North Carolina's law is also unenforceable. Who will check the genitals of all persons wishing to a use public restroom? Furthermore, will the state require everyone to carry her/his birth certificate to prove she/he is using the proper restroom? One North Carolina sheriff opposes the law as unenforceable (he refuses to station his deputies outside of public restrooms) and, because the law is so patently unenforceable, as having the unintended consequence of tacitly promoting disrespect for law and order.

If I still resided in North Carolina, I would advocate replacing gender specific restrooms with facilities designed to accommodate everyone. One option is individual restrooms. Another option is to have individual stalls (some might have only a urinal) and a common wash area. Single parents with a young child of the opposite sex can face difficult decisions when the child needs to use a public toilet. These options avoid these problems.

The fact is that the hullabaloo about restrooms masks prejudice against LGBT persons that the law allows to become immoral discrimination. I heard similar bogus arguments against allowing LGBT persons to serve in the military. When finally forced to integrate, the military had no significant problems. People simply need to respect one another as God's creation, regardless of gender or sexual orientation.

Mutual respect is not a panacea for all political conflict. Hard choices do exist. For example, abortion opponents generally believe that life begins at conception and abortion is therefore murder. Proponents of abortion rights disagree that life begins at conception. Both sides agree that murder is wrong. Unfortunately, answers to the question of when life begins remain elusive. Abortion is therefore a political question that forces hard choices. How can we respect individual choices and beliefs while also not legalizing murder?
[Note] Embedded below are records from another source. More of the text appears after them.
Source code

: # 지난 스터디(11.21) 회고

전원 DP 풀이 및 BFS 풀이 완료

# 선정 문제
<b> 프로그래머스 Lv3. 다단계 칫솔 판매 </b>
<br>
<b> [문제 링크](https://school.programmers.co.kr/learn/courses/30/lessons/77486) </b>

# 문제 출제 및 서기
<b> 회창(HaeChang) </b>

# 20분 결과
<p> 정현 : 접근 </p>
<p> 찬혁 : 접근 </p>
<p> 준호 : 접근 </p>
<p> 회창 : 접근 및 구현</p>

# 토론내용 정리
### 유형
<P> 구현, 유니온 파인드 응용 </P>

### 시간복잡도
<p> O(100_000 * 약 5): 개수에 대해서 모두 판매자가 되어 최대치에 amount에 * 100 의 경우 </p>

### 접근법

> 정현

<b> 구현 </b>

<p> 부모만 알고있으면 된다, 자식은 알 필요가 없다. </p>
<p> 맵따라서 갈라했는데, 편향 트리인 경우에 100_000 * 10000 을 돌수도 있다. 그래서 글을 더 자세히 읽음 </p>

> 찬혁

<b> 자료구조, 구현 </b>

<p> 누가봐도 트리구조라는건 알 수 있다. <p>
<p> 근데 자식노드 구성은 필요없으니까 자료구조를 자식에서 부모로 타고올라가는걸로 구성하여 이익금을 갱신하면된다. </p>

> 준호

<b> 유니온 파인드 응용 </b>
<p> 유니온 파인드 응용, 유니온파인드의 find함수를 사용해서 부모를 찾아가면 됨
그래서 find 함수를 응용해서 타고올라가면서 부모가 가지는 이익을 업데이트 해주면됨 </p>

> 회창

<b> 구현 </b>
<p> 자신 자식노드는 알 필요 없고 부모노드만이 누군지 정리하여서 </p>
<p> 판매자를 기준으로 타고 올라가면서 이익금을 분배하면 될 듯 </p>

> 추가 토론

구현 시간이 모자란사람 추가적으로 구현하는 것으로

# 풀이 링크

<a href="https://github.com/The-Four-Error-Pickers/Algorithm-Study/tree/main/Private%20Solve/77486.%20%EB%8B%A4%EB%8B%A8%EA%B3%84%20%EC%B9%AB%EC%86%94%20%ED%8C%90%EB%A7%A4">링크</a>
Constructive political engagement, like any negotiation process, often will begin with easy questions (e.g., LGBT rights) and then proceed to harder questions. Sometimes, the best feasible outcome is to agree to disagree, accepting that living in a democracy means that one will not always have one's opinions prevail.

Constructive political engagement, like any negotiation process, can sometimes advance by parsing large issues into smaller issues. For example, treating abortion as a complex problem rather than a bifurcated choice between murder and respect for life can move a conversation forward while reducing the number of abortions, a goal about which most people agree. Laws against abortion have proven ineffectual and harmful. Women who seek abortions obtain them from unlicensed practitioners in potentially dangerous ways. Furthermore, the number of women who seek abortions declines as the number of unplanned pregnancies declines. Improving access to birth control therefore is an effective approach to reducing the frequency of abortion. Also, convenient and affordable alternatives to abortion, such as the morning after pill, can further reduce the number of women seeking abortions.


In sum, politics need not degrade into irreconcilable polarization. Most people – that is, almost everybody except sociopaths – have good hearts, solid civic values, and a positive vision of communal life. Together, we can uphold the rights of all through mutual respect while constructively promoting the common good in public discourse and government.